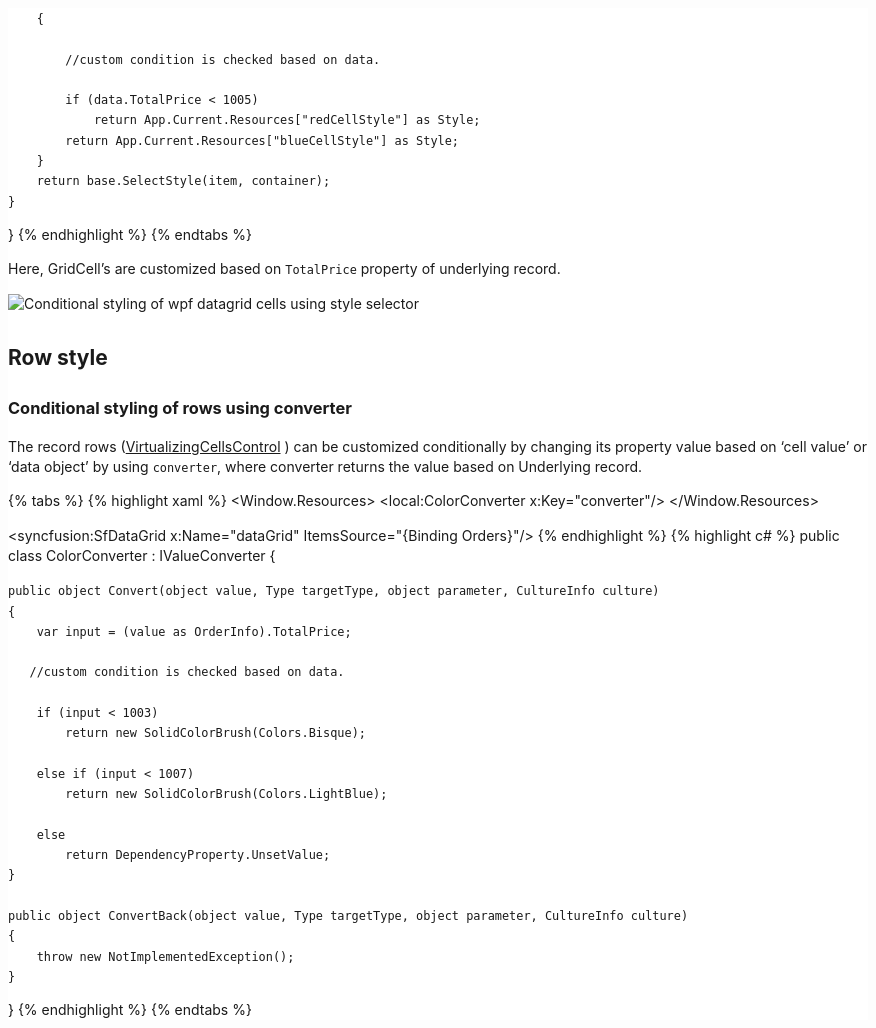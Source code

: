         {

            //custom condition is checked based on data.

            if (data.TotalPrice < 1005)
                return App.Current.Resources["redCellStyle"] as Style;
            return App.Current.Resources["blueCellStyle"] as Style;
        }
        return base.SelectStyle(item, container);
    }
}
{% endhighlight %}
{% endtabs %}

Here, GridCell’s are customized based on `TotalPrice` property of underlying record.

![Conditional styling of wpf datagrid cells using style selector](Conditional-Styling_images/Conditional-Styling_img4.png)

## Row style

### Conditional styling of rows using converter

The record rows ([VirtualizingCellsControl](http://help.syncfusion.com/cr/wpf/Syncfusion.UI.Xaml.Grid.VirtualizingCellsControl.html) ) can be customized conditionally by changing its property value based on ‘cell value’ or ‘data object’ by using `converter`, where converter returns the value based on Underlying record.

{% tabs %}
{% highlight xaml %}
<Window.Resources>
    <local:ColorConverter x:Key="converter"/>
    <Style TargetType="syncfusion:VirtualizingCellsControl">
        <Setter Property="Background" Value="{Binding Converter={StaticResource converter}}" />
    </Style>
</Window.Resources>

<syncfusion:SfDataGrid x:Name="dataGrid"
ItemsSource="{Binding Orders}"/>
{% endhighlight %}
{% highlight c# %}
public class ColorConverter : IValueConverter
{

    public object Convert(object value, Type targetType, object parameter, CultureInfo culture)
    {
        var input = (value as OrderInfo).TotalPrice;

       //custom condition is checked based on data.

        if (input < 1003)
            return new SolidColorBrush(Colors.Bisque);

        else if (input < 1007)
            return new SolidColorBrush(Colors.LightBlue);

        else
            return DependencyProperty.UnsetValue;
    }

    public object ConvertBack(object value, Type targetType, object parameter, CultureInfo culture)
    {
        throw new NotImplementedException();
    }
}
{% endhighlight %}
{% endtabs %}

> _Problem to work on_: Up to and including the last line of the data, copy each line exactly, starting with the line that contains "The record rows".

> _Written response_:
The record rows ([VirtualizingCellsControl](http://help.syncfusion.com/cr/wpf/Syncfusion.UI.Xaml.Grid.VirtualizingCellsControl.html) ) can be customized conditionally by changing its property value based on ‘cell value’ or ‘data object’ by using `converter`, where converter returns the value based on Underlying record.

{% tabs %}
{% highlight xaml %}
<Window.Resources>
    <local:ColorConverter x:Key="converter"/>
    <Style TargetType="syncfusion:VirtualizingCellsControl">
        <Setter Property="Background" Value="{Binding Converter={StaticResource converter}}" />
    </Style>
</Window.Resources>

<syncfusion:SfDataGrid x:Name="dataGrid"
ItemsSource="{Binding Orders}"/>
{% endhighlight %}
{% highlight c# %}
public class ColorConverter : IValueConverter
{

    public object Convert(object value, Type targetType, object parameter, CultureInfo culture)
    {
        var input = (value as OrderInfo).TotalPrice;

       //custom condition is checked based on data.

        if (input < 1003)
            return new SolidColorBrush(Colors.Bisque);

        else if (input < 1007)
            return new SolidColorBrush(Colors.LightBlue);

        else
            return DependencyProperty.UnsetValue;
    }

    public object ConvertBack(object value, Type targetType, object parameter, CultureInfo culture)
    {
        throw new NotImplementedException();
    }
}
{% endhighlight %}
{% endtabs %}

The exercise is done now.